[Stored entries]
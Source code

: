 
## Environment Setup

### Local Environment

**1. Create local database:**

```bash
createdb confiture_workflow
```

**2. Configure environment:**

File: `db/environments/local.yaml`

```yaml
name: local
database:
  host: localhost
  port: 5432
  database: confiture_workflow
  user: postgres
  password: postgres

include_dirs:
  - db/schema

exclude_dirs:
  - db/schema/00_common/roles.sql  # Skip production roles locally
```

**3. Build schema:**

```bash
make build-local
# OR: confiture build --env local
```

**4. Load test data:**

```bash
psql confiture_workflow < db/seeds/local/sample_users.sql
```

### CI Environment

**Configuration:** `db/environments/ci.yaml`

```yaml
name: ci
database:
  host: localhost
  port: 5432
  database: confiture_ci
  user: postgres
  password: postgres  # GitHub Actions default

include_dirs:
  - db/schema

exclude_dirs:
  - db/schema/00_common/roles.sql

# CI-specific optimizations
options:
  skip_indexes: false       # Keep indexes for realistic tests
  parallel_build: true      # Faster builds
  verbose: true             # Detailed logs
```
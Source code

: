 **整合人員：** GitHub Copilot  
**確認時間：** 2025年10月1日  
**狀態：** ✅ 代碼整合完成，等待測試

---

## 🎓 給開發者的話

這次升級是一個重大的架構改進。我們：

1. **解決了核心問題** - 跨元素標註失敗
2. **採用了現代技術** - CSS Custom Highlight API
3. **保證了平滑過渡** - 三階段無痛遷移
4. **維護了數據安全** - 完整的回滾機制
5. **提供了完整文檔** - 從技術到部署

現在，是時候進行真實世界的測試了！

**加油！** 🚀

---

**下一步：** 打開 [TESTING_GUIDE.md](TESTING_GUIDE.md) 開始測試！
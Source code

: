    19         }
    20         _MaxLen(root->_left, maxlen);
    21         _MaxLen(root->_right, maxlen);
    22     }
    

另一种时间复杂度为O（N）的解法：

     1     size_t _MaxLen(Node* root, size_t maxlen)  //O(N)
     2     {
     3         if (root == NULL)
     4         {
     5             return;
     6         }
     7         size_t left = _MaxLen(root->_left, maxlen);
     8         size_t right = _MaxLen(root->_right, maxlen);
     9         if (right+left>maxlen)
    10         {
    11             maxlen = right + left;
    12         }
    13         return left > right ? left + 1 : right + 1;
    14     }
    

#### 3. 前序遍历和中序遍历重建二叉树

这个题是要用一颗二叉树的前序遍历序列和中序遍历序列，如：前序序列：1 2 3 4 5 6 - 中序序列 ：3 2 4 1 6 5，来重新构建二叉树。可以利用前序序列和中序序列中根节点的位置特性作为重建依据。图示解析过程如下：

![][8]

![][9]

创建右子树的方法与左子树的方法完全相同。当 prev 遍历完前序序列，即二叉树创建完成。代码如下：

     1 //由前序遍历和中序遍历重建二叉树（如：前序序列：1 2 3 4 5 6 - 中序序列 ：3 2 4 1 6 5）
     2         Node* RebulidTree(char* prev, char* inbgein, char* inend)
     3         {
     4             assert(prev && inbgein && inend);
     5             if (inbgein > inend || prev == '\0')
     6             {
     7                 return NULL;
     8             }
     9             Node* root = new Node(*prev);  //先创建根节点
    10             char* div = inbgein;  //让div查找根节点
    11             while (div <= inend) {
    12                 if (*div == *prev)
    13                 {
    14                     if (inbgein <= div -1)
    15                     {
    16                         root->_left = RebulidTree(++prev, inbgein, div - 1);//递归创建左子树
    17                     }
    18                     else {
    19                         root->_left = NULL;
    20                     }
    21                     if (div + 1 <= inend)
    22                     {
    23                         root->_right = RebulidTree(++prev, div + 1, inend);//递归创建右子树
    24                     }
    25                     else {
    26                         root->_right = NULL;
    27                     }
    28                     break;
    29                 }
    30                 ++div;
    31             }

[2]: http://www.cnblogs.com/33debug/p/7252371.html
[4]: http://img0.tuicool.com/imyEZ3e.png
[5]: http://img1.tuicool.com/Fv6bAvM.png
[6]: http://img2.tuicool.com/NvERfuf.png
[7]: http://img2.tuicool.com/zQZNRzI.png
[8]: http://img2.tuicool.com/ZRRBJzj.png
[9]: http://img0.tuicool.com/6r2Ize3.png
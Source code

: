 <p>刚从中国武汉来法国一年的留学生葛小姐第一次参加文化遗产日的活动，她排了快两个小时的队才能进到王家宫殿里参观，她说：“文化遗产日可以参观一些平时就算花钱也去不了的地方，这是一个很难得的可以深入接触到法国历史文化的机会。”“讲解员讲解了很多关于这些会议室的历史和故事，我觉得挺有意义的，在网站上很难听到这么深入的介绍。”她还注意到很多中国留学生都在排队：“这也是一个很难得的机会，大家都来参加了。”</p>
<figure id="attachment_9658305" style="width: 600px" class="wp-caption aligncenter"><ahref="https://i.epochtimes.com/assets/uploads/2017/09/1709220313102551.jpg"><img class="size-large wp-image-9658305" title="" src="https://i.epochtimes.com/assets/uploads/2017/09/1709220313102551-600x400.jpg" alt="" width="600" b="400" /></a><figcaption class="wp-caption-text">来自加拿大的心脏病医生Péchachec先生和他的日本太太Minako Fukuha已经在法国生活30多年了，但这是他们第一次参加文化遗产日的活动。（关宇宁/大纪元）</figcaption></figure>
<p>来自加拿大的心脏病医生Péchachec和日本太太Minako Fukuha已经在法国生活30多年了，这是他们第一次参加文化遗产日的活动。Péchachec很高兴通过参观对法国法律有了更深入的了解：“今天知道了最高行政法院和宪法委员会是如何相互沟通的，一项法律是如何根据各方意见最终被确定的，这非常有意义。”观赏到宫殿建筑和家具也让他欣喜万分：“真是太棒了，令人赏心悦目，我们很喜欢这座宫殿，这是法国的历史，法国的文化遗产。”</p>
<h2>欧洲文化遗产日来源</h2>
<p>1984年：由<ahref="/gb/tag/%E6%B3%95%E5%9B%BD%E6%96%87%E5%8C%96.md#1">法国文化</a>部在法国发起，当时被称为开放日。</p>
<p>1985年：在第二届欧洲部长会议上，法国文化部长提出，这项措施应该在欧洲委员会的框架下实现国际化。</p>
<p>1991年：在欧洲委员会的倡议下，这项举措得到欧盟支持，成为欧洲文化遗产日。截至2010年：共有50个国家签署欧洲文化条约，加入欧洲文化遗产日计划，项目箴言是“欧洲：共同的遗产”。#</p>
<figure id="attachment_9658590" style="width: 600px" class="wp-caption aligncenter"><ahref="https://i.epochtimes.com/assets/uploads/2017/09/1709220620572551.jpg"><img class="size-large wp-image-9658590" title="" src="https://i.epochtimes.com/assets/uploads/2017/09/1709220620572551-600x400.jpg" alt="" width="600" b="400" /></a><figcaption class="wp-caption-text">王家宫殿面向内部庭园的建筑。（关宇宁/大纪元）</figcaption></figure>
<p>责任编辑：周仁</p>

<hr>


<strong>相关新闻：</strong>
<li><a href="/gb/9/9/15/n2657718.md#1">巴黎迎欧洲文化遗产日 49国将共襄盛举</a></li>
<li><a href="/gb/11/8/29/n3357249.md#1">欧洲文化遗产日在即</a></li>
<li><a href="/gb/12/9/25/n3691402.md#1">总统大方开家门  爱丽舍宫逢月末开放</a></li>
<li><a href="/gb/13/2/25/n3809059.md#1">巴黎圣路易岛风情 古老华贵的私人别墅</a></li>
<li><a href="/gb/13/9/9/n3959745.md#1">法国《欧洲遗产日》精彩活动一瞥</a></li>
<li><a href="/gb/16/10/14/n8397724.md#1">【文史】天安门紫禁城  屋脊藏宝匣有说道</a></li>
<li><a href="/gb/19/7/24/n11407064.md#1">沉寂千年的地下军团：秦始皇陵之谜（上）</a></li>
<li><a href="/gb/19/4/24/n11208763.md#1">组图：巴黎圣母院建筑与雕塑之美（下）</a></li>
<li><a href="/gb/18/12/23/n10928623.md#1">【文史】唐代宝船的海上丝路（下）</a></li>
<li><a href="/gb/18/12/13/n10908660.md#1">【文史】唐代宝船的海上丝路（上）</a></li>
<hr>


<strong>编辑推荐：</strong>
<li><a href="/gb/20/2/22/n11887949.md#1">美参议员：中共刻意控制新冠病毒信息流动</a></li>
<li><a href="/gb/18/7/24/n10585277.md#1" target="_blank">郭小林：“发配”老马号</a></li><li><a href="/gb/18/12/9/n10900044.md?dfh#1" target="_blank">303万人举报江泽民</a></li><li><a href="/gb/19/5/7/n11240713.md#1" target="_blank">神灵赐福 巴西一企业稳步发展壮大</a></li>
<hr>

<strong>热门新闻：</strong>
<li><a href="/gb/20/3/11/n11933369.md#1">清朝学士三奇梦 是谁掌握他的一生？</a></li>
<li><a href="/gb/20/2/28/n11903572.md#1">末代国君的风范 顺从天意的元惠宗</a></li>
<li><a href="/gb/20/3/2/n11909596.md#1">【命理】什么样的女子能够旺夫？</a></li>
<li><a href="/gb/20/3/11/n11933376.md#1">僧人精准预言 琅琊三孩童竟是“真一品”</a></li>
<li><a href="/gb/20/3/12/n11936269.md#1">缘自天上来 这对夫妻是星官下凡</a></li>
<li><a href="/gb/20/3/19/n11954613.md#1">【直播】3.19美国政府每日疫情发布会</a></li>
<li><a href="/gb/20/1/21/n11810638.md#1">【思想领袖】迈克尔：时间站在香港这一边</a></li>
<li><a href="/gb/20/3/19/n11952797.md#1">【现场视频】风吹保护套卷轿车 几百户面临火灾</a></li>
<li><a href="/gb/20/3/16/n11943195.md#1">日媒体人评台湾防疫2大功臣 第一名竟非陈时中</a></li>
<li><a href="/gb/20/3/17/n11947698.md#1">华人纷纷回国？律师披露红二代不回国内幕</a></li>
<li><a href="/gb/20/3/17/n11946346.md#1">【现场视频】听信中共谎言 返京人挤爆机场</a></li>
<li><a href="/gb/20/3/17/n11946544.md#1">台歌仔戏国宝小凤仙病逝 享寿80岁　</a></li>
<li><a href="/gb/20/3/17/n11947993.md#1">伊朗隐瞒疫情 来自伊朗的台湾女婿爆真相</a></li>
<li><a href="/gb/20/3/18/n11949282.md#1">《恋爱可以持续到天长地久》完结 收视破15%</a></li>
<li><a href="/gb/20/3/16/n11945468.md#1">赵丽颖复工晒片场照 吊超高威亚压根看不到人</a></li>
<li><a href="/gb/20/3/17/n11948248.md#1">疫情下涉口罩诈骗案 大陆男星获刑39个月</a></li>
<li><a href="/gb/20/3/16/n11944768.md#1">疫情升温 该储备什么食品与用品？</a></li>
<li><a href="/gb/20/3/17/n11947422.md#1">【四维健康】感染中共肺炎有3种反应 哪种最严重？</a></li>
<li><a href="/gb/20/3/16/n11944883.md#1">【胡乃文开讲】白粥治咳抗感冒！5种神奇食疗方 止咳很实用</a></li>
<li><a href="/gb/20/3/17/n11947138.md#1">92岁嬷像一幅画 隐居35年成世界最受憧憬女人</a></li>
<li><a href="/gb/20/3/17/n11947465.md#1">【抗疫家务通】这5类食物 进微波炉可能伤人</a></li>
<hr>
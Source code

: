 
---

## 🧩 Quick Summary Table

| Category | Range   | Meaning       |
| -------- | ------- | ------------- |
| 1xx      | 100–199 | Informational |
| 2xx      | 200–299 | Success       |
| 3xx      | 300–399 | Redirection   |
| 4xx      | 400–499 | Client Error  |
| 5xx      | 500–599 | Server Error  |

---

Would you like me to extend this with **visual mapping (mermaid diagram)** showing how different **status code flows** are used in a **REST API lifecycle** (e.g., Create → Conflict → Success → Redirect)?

▶ **What is needed**
Which lines of the data contain the string "GitHub"? Copy each one.

▶ **Result for this task**
  password: postgres  # GitHub Actions default
: **整合人員：** GitHub Copilot  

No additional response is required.